The other – altogether more chilling – image was splashed over the front page of the Mirror under the headline ‘Healing Hands’. It shows Diana, Princess of Wales, the Queen of England manquee,  consoling a weeping pop star at the memorial service held in Milan Cathedral for his close friend of 20 years, Gianni Versace. The pictures showed his ugly duckling reality crashing into a fantasy world filled with beautiful porcelain and smelling of fresh flowers. It also showed the extent to which the lines between royalty and rock aristocracy have become disturbingly blurred.
Today, according to both the star and the publicist, Elton John is trying to shed the personality he has created for himself – the ‘going to parties and wearing Versace’ image. In the old days, he says, he used to go to the opening of everything. Now unless it’s an Elton John Aids Foundation event or a friend who needs support he won’t go to anything. ‘I can’t be bothered.

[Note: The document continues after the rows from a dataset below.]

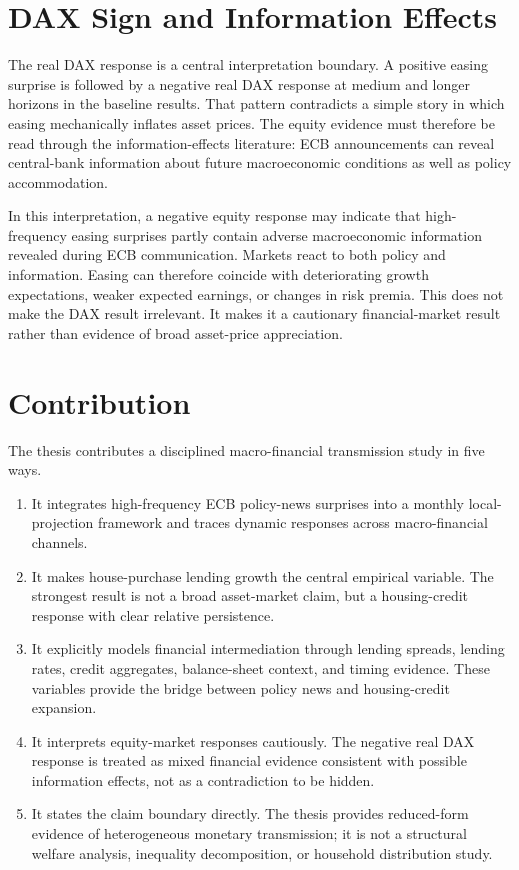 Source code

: \section{DAX Sign and Information Effects}

The real DAX response is a central interpretation boundary. A positive easing surprise is followed by a negative real DAX response at medium and longer horizons in the baseline results. That pattern contradicts a simple story in which easing mechanically inflates asset prices. The equity evidence must therefore be read through the information-effects literature: ECB announcements can reveal central-bank information about future macroeconomic conditions as well as policy accommodation.

In this interpretation, a negative equity response may indicate that high-frequency easing surprises partly contain adverse macroeconomic information revealed during ECB communication. Markets react to both policy and information. Easing can therefore coincide with deteriorating growth expectations, weaker expected earnings, or changes in risk premia. This does not make the DAX result irrelevant. It makes it a cautionary financial-market result rather than evidence of broad asset-price appreciation.

\section{Contribution}

The thesis contributes a disciplined macro-financial transmission study in five ways.

\begin{enumerate}
  \item It integrates high-frequency ECB policy-news surprises into a monthly local-projection framework and traces dynamic responses across macro-financial channels.

  \item It makes house-purchase lending growth the central empirical variable. The strongest result is not a broad asset-market claim, but a housing-credit response with clear relative persistence.

  \item It explicitly models financial intermediation through lending spreads, lending rates, credit aggregates, balance-sheet context, and timing evidence. These variables provide the bridge between policy news and housing-credit expansion.

  \item It interprets equity-market responses cautiously. The negative real DAX response is treated as mixed financial evidence consistent with possible information effects, not as a contradiction to be hidden.

  \item It states the claim boundary directly. The thesis provides reduced-form evidence of heterogeneous monetary transmission; it is not a structural welfare analysis, inequality decomposition, or household distribution study.
\end{enumerate}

All that flashbulb scene. Such a rigmarole. You see the same old bloody people. Quite honestly, I’m more interested in looking at catalogues of porcelain now.’ Remembering the three-and-a-half foot tall wig, ‘Oh yeah?; is all you can think. But thank goodness. We love our bejewelled, exotically plumaged, all-new, honest Elton. We love the splendid ‘rubbish’ he still spouts, even without cocaine. And we love the fact that, fortunately, he hasn’t quite been able to shake off the acquisitiveness.
Thought to be worth at least £150 million and with houses and mansions in Windsor, London, Atlanta and Nice, John will buy an extra Rolls-Royce Corniche on a whim, employ Sir Roy Strong to design his Italianate garden, and travel with a wardrobe of 30 suits, 40 jackets and six drawers of designer spectacles. The reputation for conspicuous materialism has stuck. And it’s not so much that it detracts from ‘the music’ as that it has become inextricably linked with it.
The interview over, the tape recorder switched off, Elton John talks excidedly about the latest purchase for his new palace of excess in Nice. A spaniel puppy. He didn’t intend to buy it but, last night, when his Alsatian puppies arrived and he went to the pet shop to buy beds for them, he just couldn’t resist. ‘I love doggies,’ he laughs. ‘I just love them.’
In response to this article Elton John’s publicist, Simon Prytherch of John Reid Enterprises Ltd, wrote to the Sunday Telegraph: ‘We felt it necessary to register our outrage at the interview with Elton John… Some of the article is accurate, some funny and some quite insightful but our frustration and anger is at the misrepresentation – it is simply not the feature we agreed to do nor does the piece reflect the conversation that took place. Both Elton and myself feel very hurt and let down.’
A week after this interview apeared in 1997, Elton John sang his re-written version of Candle in the Wind at the funeral of Diana, Princess of Wales and it became the biggest selling single of all time.
He has since been knighted, had a pace maker fitted and taken his manager, John Reid, to court after discovering that £20 million had disappeared from his estate. At the trial it emerged that Sir Elton had once run up a florists bill of £293,000, during a £40 million 20-month spending spree.